Items from a data source
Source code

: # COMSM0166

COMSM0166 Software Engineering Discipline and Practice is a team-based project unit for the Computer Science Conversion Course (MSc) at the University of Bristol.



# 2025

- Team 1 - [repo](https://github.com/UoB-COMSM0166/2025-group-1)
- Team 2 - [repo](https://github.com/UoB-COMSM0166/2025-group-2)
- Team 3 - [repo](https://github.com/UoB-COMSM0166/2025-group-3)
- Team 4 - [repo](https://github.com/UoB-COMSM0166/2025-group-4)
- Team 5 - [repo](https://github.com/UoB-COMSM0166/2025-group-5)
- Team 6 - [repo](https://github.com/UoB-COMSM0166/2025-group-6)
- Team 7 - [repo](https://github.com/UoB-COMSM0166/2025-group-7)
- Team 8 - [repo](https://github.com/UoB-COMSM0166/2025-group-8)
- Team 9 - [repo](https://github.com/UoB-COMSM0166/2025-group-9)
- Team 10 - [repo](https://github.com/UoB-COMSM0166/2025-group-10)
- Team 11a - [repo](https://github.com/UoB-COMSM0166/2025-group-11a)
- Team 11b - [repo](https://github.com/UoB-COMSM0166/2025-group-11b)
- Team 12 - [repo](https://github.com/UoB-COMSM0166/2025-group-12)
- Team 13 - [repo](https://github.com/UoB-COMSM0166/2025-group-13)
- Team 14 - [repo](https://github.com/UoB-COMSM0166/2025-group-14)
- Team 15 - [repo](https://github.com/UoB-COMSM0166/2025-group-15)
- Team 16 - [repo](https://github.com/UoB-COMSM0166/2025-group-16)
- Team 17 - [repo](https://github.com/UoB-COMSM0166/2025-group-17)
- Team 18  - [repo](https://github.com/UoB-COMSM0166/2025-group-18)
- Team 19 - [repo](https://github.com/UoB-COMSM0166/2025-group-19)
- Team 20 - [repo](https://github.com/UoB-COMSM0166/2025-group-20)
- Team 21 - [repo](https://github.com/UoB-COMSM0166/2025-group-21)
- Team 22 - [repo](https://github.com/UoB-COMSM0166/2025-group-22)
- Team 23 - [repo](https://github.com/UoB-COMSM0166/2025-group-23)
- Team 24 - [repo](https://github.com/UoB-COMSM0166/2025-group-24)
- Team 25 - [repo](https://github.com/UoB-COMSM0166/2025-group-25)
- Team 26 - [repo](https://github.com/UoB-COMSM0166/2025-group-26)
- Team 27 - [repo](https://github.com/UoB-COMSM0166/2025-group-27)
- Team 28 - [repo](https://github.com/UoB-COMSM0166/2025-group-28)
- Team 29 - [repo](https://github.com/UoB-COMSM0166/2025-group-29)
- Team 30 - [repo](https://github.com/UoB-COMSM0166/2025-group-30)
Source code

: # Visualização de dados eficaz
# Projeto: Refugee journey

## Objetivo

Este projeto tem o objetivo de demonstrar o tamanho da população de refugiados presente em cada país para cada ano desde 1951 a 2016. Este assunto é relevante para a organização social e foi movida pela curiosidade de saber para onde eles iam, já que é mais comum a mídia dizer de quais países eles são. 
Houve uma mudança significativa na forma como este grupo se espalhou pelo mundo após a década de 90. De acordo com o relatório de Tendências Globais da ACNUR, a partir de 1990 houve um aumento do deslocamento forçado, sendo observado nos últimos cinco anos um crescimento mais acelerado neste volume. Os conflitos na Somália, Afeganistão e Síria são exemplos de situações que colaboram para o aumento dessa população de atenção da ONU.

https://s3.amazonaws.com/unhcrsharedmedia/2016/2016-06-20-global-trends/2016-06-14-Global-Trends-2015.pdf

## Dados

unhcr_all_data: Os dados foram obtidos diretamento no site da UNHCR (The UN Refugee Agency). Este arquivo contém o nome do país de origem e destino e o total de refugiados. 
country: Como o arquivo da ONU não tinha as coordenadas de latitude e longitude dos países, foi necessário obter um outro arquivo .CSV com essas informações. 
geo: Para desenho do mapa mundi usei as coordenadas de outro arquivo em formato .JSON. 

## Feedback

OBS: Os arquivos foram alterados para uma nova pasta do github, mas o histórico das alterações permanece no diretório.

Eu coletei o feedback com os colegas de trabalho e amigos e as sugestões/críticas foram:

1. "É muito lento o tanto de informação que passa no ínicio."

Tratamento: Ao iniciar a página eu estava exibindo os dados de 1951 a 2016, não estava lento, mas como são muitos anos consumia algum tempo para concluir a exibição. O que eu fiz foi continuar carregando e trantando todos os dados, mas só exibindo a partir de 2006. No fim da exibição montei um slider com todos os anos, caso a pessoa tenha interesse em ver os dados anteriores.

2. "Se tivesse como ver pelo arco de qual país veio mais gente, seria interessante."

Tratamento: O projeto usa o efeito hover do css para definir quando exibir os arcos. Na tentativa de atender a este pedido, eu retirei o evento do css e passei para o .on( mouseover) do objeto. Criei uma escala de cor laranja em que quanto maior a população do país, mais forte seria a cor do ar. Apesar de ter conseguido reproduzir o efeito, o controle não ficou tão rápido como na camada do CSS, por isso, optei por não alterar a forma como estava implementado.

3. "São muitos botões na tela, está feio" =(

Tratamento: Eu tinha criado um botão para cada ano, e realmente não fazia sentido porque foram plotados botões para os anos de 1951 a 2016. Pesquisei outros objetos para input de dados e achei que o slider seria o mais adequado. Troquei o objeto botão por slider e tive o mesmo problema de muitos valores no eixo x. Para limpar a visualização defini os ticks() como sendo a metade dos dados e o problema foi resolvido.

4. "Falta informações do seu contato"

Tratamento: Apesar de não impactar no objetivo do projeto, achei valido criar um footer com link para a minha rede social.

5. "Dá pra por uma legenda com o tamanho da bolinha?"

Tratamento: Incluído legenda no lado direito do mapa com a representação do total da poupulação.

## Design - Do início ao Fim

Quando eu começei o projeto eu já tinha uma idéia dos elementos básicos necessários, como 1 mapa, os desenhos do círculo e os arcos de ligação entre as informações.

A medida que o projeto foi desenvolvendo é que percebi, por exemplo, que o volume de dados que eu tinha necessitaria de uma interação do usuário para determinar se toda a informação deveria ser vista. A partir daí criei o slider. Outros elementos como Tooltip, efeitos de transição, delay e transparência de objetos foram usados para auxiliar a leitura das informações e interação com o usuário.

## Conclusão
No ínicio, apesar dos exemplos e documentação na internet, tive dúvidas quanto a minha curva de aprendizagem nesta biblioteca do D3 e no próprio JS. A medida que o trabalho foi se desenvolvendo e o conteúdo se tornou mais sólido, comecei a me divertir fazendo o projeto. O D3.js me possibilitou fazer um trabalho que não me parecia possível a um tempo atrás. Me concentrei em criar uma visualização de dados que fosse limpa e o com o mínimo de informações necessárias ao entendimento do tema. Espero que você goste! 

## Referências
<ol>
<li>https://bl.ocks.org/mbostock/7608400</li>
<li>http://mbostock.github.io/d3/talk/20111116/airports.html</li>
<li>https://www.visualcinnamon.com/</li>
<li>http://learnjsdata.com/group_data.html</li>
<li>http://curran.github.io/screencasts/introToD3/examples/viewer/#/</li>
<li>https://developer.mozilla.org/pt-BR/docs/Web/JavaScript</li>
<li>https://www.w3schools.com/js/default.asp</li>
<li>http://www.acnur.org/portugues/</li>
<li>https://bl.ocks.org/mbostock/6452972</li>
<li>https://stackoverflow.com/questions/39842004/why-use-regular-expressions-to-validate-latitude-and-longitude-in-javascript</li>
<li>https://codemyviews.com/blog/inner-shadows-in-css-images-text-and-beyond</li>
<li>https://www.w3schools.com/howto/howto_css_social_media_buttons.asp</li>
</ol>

§ **AIM OF THE EXERCISE**: Output every entry word for word.

§ **REPLY TO THE EXERCISE**:
Source code

: # COMSM0166

COMSM0166 Software Engineering Discipline and Practice is a team-based project unit for the Computer Science Conversion Course (MSc) at the University of Bristol.



# 2025

- Team 1 - [repo](https://github.com/UoB-COMSM0166/2025-group-1)
- Team 2 - [repo](https://github.com/UoB-COMSM0166/2025-group-2)
- Team 3 - [repo](https://github.com/UoB-COMSM0166/2025-group-3)
- Team 4 - [repo](https://github.com/UoB-COMSM0166/2025-group-4)
- Team 5 - [repo](https://github.com/UoB-COMSM0166/2025-group-5)
- Team 6 - [repo](https://github.com/UoB-COMSM0166/2025-group-6)
- Team 7 - [repo](https://github.com/UoB-COMSM0166/2025-group-7)
- Team 8 - [repo](https://github.com/UoB-COMSM0166/2025-group-8)
- Team 9 - [repo](https://github.com/UoB-COMSM0166/2025-group-9)
- Team 10 - [repo](https://github.com/UoB-COMSM0166/2025-group-10)
- Team 11a - [repo](https://github.com/UoB-COMSM0166/2025-group-11a)
- Team 11b - [repo](https://github.com/UoB-COMSM0166/2025-group-11b)
- Team 12 - [repo](https://github.com/UoB-COMSM0166/2025-group-12)
- Team 13 - [repo](https://github.com/UoB-COMSM0166/2025-group-13)
- Team 14 - [repo](https://github.com/UoB-COMSM0166/2025-group-14)
- Team 15 - [repo](https://github.com/UoB-COMSM0166/2025-group-15)
- Team 16 - [repo](https://github.com/UoB-COMSM0166/2025-group-16)
- Team 17 - [repo](https://github.com/UoB-COMSM0166/2025-group-17)
- Team 18  - [repo](https://github.com/UoB-COMSM0166/2025-group-18)
- Team 19 - [repo](https://github.com/UoB-COMSM0166/2025-group-19)
- Team 20 - [repo](https://github.com/UoB-COMSM0166/2025-group-20)
- Team 21 - [repo](https://github.com/UoB-COMSM0166/2025-group-21)
- Team 22 - [repo](https://github.com/UoB-COMSM0166/2025-group-22)
- Team 23 - [repo](https://github.com/UoB-COMSM0166/2025-group-23)
- Team 24 - [repo](https://github.com/UoB-COMSM0166/2025-group-24)
- Team 25 - [repo](https://github.com/UoB-COMSM0166/2025-group-25)
- Team 26 - [repo](https://github.com/UoB-COMSM0166/2025-group-26)
- Team 27 - [repo](https://github.com/UoB-COMSM0166/2025-group-27)
- Team 28 - [repo](https://github.com/UoB-COMSM0166/2025-group-28)
- Team 29 - [repo](https://github.com/UoB-COMSM0166/2025-group-29)
- Team 30 - [repo](https://github.com/UoB-COMSM0166/2025-group-30)
Source code

: # Visualização de dados eficaz
# Projeto: Refugee journey

## Objetivo

Este projeto tem o objetivo de demonstrar o tamanho da população de refugiados presente em cada país para cada ano desde 1951 a 2016. Este assunto é relevante para a organização social e foi movida pela curiosidade de saber para onde eles iam, já que é mais comum a mídia dizer de quais países eles são. 
Houve uma mudança significativa na forma como este grupo se espalhou pelo mundo após a década de 90. De acordo com o relatório de Tendências Globais da ACNUR, a partir de 1990 houve um aumento do deslocamento forçado, sendo observado nos últimos cinco anos um crescimento mais acelerado neste volume. Os conflitos na Somália, Afeganistão e Síria são exemplos de situações que colaboram para o aumento dessa população de atenção da ONU.

https://s3.amazonaws.com/unhcrsharedmedia/2016/2016-06-20-global-trends/2016-06-14-Global-Trends-2015.pdf

## Dados

unhcr_all_data: Os dados foram obtidos diretamento no site da UNHCR (The UN Refugee Agency). Este arquivo contém o nome do país de origem e destino e o total de refugiados. 
country: Como o arquivo da ONU não tinha as coordenadas de latitude e longitude dos países, foi necessário obter um outro arquivo .CSV com essas informações. 
geo: Para desenho do mapa mundi usei as coordenadas de outro arquivo em formato .JSON. 

## Feedback

OBS: Os arquivos foram alterados para uma nova pasta do github, mas o histórico das alterações permanece no diretório.

Eu coletei o feedback com os colegas de trabalho e amigos e as sugestões/críticas foram:

1. "É muito lento o tanto de informação que passa no ínicio."

Tratamento: Ao iniciar a página eu estava exibindo os dados de 1951 a 2016, não estava lento, mas como são muitos anos consumia algum tempo para concluir a exibição. O que eu fiz foi continuar carregando e trantando todos os dados, mas só exibindo a partir de 2006. No fim da exibição montei um slider com todos os anos, caso a pessoa tenha interesse em ver os dados anteriores.

2. "Se tivesse como ver pelo arco de qual país veio mais gente, seria interessante."

Tratamento: O projeto usa o efeito hover do css para definir quando exibir os arcos. Na tentativa de atender a este pedido, eu retirei o evento do css e passei para o .on( mouseover) do objeto. Criei uma escala de cor laranja em que quanto maior a população do país, mais forte seria a cor do ar. Apesar de ter conseguido reproduzir o efeito, o controle não ficou tão rápido como na camada do CSS, por isso, optei por não alterar a forma como estava implementado.

3. "São muitos botões na tela, está feio" =(

Tratamento: Eu tinha criado um botão para cada ano, e realmente não fazia sentido porque foram plotados botões para os anos de 1951 a 2016. Pesquisei outros objetos para input de dados e achei que o slider seria o mais adequado. Troquei o objeto botão por slider e tive o mesmo problema de muitos valores no eixo x. Para limpar a visualização defini os ticks() como sendo a metade dos dados e o problema foi resolvido.

4. "Falta informações do seu contato"

Tratamento: Apesar de não impactar no objetivo do projeto, achei valido criar um footer com link para a minha rede social.

5. "Dá pra por uma legenda com o tamanho da bolinha?"

Tratamento: Incluído legenda no lado direito do mapa com a representação do total da poupulação.

## Design - Do início ao Fim

Quando eu começei o projeto eu já tinha uma idéia dos elementos básicos necessários, como 1 mapa, os desenhos do círculo e os arcos de ligação entre as informações.

A medida que o projeto foi desenvolvendo é que percebi, por exemplo, que o volume de dados que eu tinha necessitaria de uma interação do usuário para determinar se toda a informação deveria ser vista. A partir daí criei o slider. Outros elementos como Tooltip, efeitos de transição, delay e transparência de objetos foram usados para auxiliar a leitura das informações e interação com o usuário.

## Conclusão
No ínicio, apesar dos exemplos e documentação na internet, tive dúvidas quanto a minha curva de aprendizagem nesta biblioteca do D3 e no próprio JS. A medida que o trabalho foi se desenvolvendo e o conteúdo se tornou mais sólido, comecei a me divertir fazendo o projeto. O D3.js me possibilitou fazer um trabalho que não me parecia possível a um tempo atrás. Me concentrei em criar uma visualização de dados que fosse limpa e o com o mínimo de informações necessárias ao entendimento do tema. Espero que você goste! 

## Referências
<ol>
<li>https://bl.ocks.org/mbostock/7608400</li>
<li>http://mbostock.github.io/d3/talk/20111116/airports.html</li>
<li>https://www.visualcinnamon.com/</li>
<li>http://learnjsdata.com/group_data.html</li>
<li>http://curran.github.io/screencasts/introToD3/examples/viewer/#/</li>
<li>https://developer.mozilla.org/pt-BR/docs/Web/JavaScript</li>
<li>https://www.w3schools.com/js/default.asp</li>
<li>http://www.acnur.org/portugues/</li>
<li>https://bl.ocks.org/mbostock/6452972</li>
<li>https://stackoverflow.com/questions/39842004/why-use-regular-expressions-to-validate-latitude-and-longitude-in-javascript</li>
<li>https://codemyviews.com/blog/inner-shadows-in-css-images-text-and-beyond</li>
<li>https://www.w3schools.com/howto/howto_css_social_media_buttons.asp</li>
</ol>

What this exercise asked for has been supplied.